Brief: Every line from the one that includes "documentation set." to the end of the entries should be written out exactly, with the first and last included.
Start of Given records
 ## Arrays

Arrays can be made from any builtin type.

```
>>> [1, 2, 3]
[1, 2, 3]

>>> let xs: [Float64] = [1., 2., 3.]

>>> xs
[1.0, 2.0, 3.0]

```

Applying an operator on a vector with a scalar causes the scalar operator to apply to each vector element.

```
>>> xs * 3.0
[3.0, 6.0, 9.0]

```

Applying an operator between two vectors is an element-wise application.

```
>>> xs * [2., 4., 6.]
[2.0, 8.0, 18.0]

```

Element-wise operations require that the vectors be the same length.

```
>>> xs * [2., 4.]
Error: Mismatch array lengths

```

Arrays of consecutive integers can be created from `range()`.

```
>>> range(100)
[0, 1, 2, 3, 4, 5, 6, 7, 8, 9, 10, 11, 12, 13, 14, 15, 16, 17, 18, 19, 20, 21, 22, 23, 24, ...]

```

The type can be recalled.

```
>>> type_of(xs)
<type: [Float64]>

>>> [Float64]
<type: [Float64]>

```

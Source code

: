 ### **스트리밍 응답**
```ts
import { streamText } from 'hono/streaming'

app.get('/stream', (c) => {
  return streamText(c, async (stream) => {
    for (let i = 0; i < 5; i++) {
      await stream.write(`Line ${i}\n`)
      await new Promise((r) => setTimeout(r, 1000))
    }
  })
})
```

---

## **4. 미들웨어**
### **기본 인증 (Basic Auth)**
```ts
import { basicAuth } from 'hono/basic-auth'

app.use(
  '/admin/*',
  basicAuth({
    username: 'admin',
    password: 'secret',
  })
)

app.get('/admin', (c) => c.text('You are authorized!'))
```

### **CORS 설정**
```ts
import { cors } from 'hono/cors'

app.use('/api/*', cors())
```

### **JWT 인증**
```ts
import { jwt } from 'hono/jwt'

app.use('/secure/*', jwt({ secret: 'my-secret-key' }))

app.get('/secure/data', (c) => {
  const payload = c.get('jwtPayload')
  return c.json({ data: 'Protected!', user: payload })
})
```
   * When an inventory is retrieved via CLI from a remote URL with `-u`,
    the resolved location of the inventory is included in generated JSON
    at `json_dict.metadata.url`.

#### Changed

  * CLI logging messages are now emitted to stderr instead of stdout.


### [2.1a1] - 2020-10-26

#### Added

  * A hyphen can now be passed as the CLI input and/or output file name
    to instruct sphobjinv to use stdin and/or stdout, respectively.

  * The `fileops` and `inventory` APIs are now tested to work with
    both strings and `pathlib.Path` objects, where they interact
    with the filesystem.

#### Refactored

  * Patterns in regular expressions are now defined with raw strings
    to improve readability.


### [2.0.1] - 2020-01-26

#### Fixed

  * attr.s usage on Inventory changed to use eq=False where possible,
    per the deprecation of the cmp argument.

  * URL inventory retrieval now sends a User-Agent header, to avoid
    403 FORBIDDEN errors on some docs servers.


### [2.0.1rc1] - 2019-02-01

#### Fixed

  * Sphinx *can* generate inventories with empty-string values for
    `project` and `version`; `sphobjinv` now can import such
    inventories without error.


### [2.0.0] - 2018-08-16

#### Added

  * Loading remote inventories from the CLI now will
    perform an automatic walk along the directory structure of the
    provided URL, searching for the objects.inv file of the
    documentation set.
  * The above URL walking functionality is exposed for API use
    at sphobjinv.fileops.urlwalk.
End of Given records
Expected answer:
    documentation set.
  * The above URL walking functionality is exposed for API use
    at sphobjinv.fileops.urlwalk.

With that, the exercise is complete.